Un bœuf gras de Bourgogne

# Voyage gourmand# Les bons produits

# Bourgogne

S’inspirant du bœuf de Kobé, un éleveur bourguignon développe « le bœuf de Beaune », engraissé aux cassis et aux gènes de raisin.

Dominique Guyon est éleveur. Il travaille avec son fils, Antoine. Dans leur ferme de Rouvres-sous-Meilly (21), ils engraissent des charolais en sept mois, quand l’élevage intensif expédie l’affaire en trois fois moins de temps.

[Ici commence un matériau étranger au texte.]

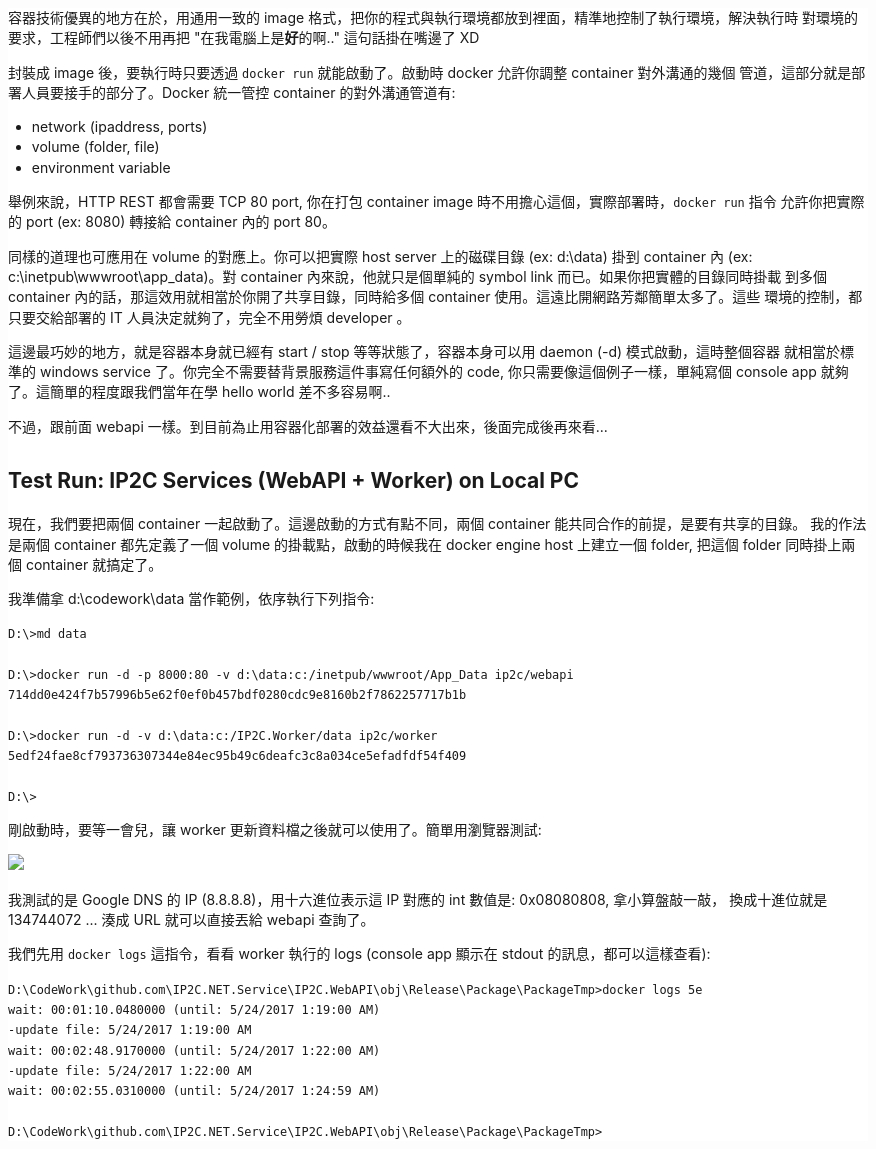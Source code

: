 容器技術優異的地方在於，用通用一致的 image 格式，把你的程式與執行環境都放到裡面，精準地控制了執行環境，解決執行時
對環境的要求，工程師們以後不用再把 "在我電腦上是**好**的啊.." 這句話掛在嘴邊了 XD

封裝成 image 後，要執行時只要透過 ```docker run``` 就能啟動了。啟動時 docker 允許你調整 container 對外溝通的幾個
管道，這部分就是部署人員要接手的部分了。Docker 統一管控 container 的對外溝通管道有:

* network (ipaddress, ports)
* volume (folder, file)
* environment variable

舉例來說，HTTP REST 都會需要 TCP 80 port, 你在打包 container image 時不用擔心這個，實際部署時，```docker run``` 指令
允許你把實際的 port (ex: 8080) 轉接給 container 內的 port 80。

同樣的道理也可應用在 volume 的對應上。你可以把實際 host server 上的磁碟目錄 (ex: d:\data) 掛到 container 內 (ex: c:\inetpub\wwwroot\app_data)。對 container 內來說，他就只是個單純的 symbol link 而已。如果你把實體的目錄同時掛載
到多個 container 內的話，那這效用就相當於你開了共享目錄，同時給多個 container 使用。這遠比開網路芳鄰簡單太多了。這些
環境的控制，都只要交給部署的 IT 人員決定就夠了，完全不用勞煩 developer 。

這邊最巧妙的地方，就是容器本身就已經有 start / stop 等等狀態了，容器本身可以用 daemon (-d) 模式啟動，這時整個容器
就相當於標準的 windows service 了。你完全不需要替背景服務這件事寫任何額外的 code, 你只需要像這個例子一樣，單純寫個
console app 就夠了。這簡單的程度跟我們當年在學 hello world 差不多容易啊..

不過，跟前面 webapi 一樣。到目前為止用容器化部署的效益還看不大出來，後面完成後再來看...



## Test Run: IP2C Services (WebAPI + Worker) on Local PC

現在，我們要把兩個 container 一起啟動了。這邊啟動的方式有點不同，兩個 container 能共同合作的前提，是要有共享的目錄。
我的作法是兩個 container 都先定義了一個 volume 的掛載點，啟動的時候我在 docker engine host 上建立一個 folder, 把這個
folder 同時掛上兩個 container 就搞定了。

我準備拿 d:\codework\data 當作範例，依序執行下列指令:

```dos
D:\>md data

D:\>docker run -d -p 8000:80 -v d:\data:c:/inetpub/wwwroot/App_Data ip2c/webapi
714dd0e424f7b57996b5e62f0ef0b457bdf0280cdc9e8160b2f7862257717b1b

D:\>docker run -d -v d:\data:c:/IP2C.Worker/data ip2c/worker
5edf24fae8cf793736307344e84ec95b49c6deafc3c8a034ce5efadfdf54f409

D:\>
```

剛啟動時，要等一會兒，讓 worker 更新資料檔之後就可以使用了。簡單用瀏覽器測試:

![](/images/2017-05-28-aspnet-msa-labs1/2017-05-24-01-21-10.png)

我測試的是 Google DNS 的 IP (8.8.8.8)，用十六進位表示這 IP 對應的 int 數值是: 0x08080808, 拿小算盤敲一敲，
換成十進位就是 134744072 ... 湊成 URL 就可以直接丟給 webapi 查詢了。

我們先用 ```docker logs``` 這指令，看看 worker 執行的 logs (console app 顯示在 stdout 的訊息，都可以這樣查看):

```dos
D:\CodeWork\github.com\IP2C.NET.Service\IP2C.WebAPI\obj\Release\Package\PackageTmp>docker logs 5e
wait: 00:01:10.0480000 (until: 5/24/2017 1:19:00 AM)
-update file: 5/24/2017 1:19:00 AM
wait: 00:02:48.9170000 (until: 5/24/2017 1:22:00 AM)
-update file: 5/24/2017 1:22:00 AM
wait: 00:02:55.0310000 (until: 5/24/2017 1:24:59 AM)

D:\CodeWork\github.com\IP2C.NET.Service\IP2C.WebAPI\obj\Release\Package\PackageTmp>
```
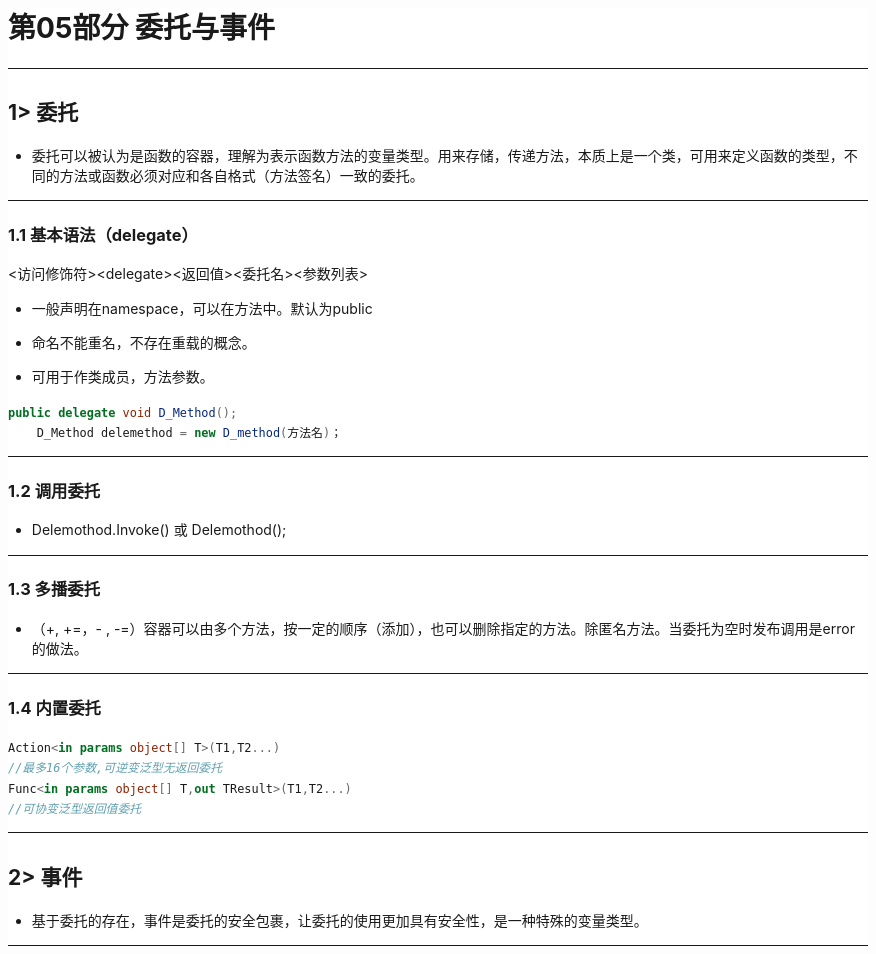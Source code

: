 # 第05部分 委托与事件

---

## 1> 委托

- 委托可以被认为是函数的容器，理解为表示函数方法的变量类型。用来存储，传递方法，本质上是一个类，可用来定义函数的类型，不同的方法或函数必须对应和各自格式（方法签名）一致的委托。

---

### 1.1 基本语法（delegate）

<访问修饰符>\<delegate><返回值><委托名><参数列表>

- 一般声明在namespace，可以在方法中。默认为public

- 命名不能重名，不存在重载的概念。

- 可用于作类成员，方法参数。

```csharp
public delegate void D_Method();
    D_Method delemethod = new D_method(方法名)；
```

---

### 1.2 调用委托

- Delemothod.Invoke() 或 Delemothod();

---

### 1.3 多播委托

- （+, +=，- , -=）容器可以由多个方法，按一定的顺序（添加），也可以删除指定的方法。除匿名方法。当委托为空时发布调用是error的做法。

---

### 1.4 内置委托

```csharp
Action<in params object[] T>(T1,T2...)
//最多16个参数,可逆变泛型无返回委托
Func<in params object[] T,out TResult>(T1,T2...)
//可协变泛型返回值委托
```

---

## 2> 事件

- 基于委托的存在，事件是委托的安全包裹，让委托的使用更加具有安全性，是一种特殊的变量类型。

---
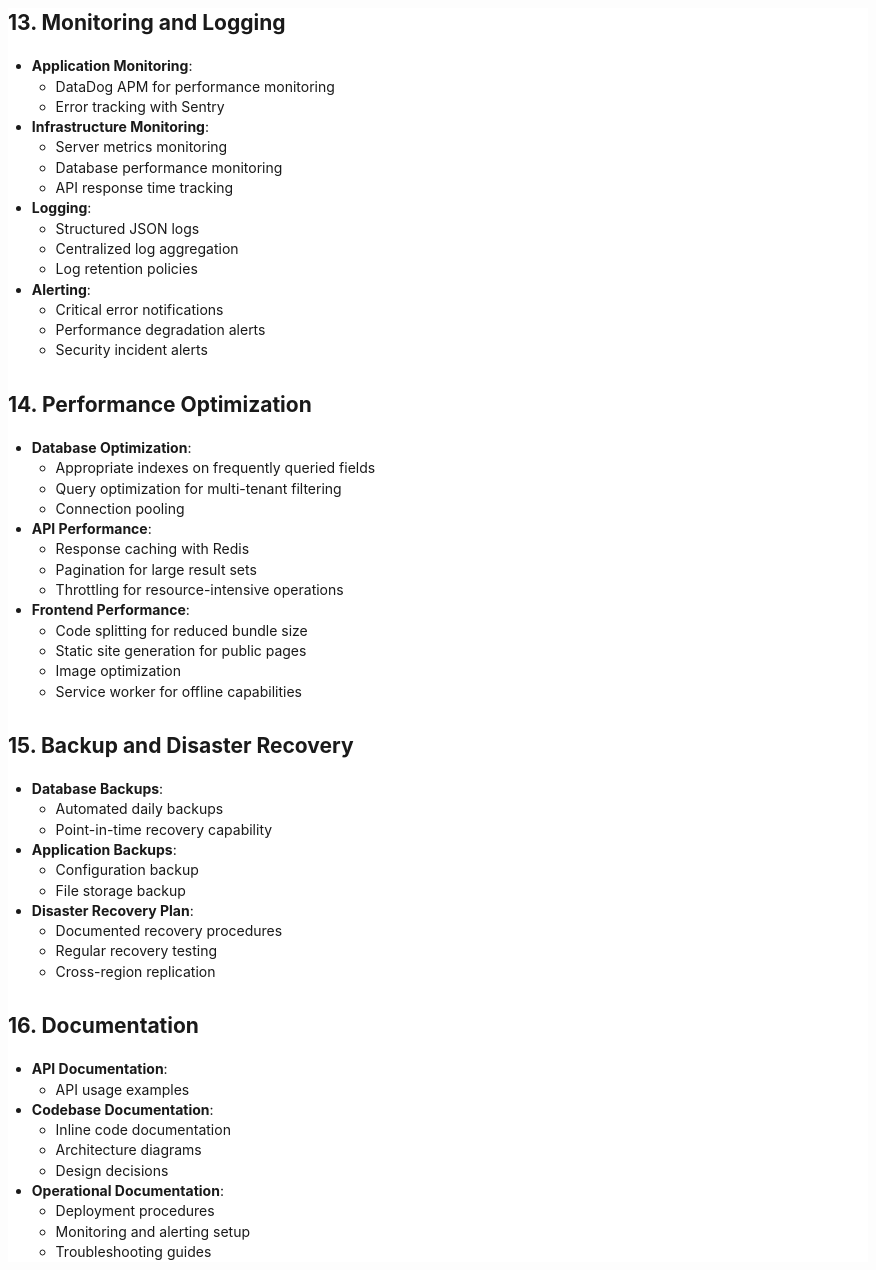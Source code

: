 ## 13. Monitoring and Logging
- **Application Monitoring**:
  - DataDog APM for performance monitoring
  - Error tracking with Sentry
- **Infrastructure Monitoring**:
  - Server metrics monitoring
  - Database performance monitoring
  - API response time tracking
- **Logging**:
  - Structured JSON logs
  - Centralized log aggregation
  - Log retention policies
- **Alerting**:
  - Critical error notifications
  - Performance degradation alerts
  - Security incident alerts

## 14. Performance Optimization
- **Database Optimization**:
  - Appropriate indexes on frequently queried fields
  - Query optimization for multi-tenant filtering
  - Connection pooling
- **API Performance**:
  - Response caching with Redis
  - Pagination for large result sets
  - Throttling for resource-intensive operations
- **Frontend Performance**:
  - Code splitting for reduced bundle size
  - Static site generation for public pages
  - Image optimization
  - Service worker for offline capabilities

## 15. Backup and Disaster Recovery
- **Database Backups**:
  - Automated daily backups
  - Point-in-time recovery capability
- **Application Backups**:
  - Configuration backup
  - File storage backup
- **Disaster Recovery Plan**:
  - Documented recovery procedures
  - Regular recovery testing
  - Cross-region replication

## 16. Documentation
- **API Documentation**:
  - API usage examples
- **Codebase Documentation**:
  - Inline code documentation
  - Architecture diagrams
  - Design decisions
- **Operational Documentation**:
  - Deployment procedures
  - Monitoring and alerting setup
  - Troubleshooting guides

Chez les Guyon, on respecte l’animal, la nature aussi. « Elle nous rend heureux. On n’a pas envie de la dégrader », souffle Antoine. Les bovins sont tous élevés à l’herbe et avec des compléments d’orge, de féveroles, d’avoine, d’épeautre. Des produits cultivés à la ferme sans engrais ni pesticides. Ici point de tourteaux de soja et d’activateurs de croissance. Les bovins grossissent à leur rythme, nourris sous la mère, puis au pré. Mais ce choix assumé de produire de la viande de qualité ne paye pas. « La coopérative qui ramasse nos bêtes nous rémunère au même tarif que pour les charolais issus des élevages intensifs. »

Pas question pour autant pour les Guyon de tomber dans la facilité et de se laisser happer par un système qui s’intéresse plus aux marges qu’à la qualité. « On veut rester fier de notre travail », explique Dominique. Et son fils de poursuivre : « L’élevage tel qu’on le pratique dans ce système de prix toujours plus bas n’a pas d’avenir. Si on veut survivre, il va nous falloir être inventif et repenser notre métier ». Les Guyon ont déjà entamé ce virage. Ils se sont lancés dans l’élevage d’escargots. Mais surtout, ils ont développé une nouvelle viande grasse sous la marque « bœuf de Beaune », en s’inspirant des techniques de production de l’illustre cousin de Kobé, élevé à la paille de riz.

150 kg pris en six mois

En Bourgogne, point de riz, mais du cassis et du raisin à foison. C’est donc avec ces deux fruits pressés que sont engraissés les bœufs de Beaune au-delà de leurs 36 mois. « L’engraissement démarre en mai et dure jusqu’au milieu de l’automne. Pendant cette période, chaque bœuf mange quotidiennement 12 kg d’aliments, en plus du foin. Les animaux ne sortent plus. L’objectif est qu’ils brûlent le moins de graisse possible », explique Antoine Guyon.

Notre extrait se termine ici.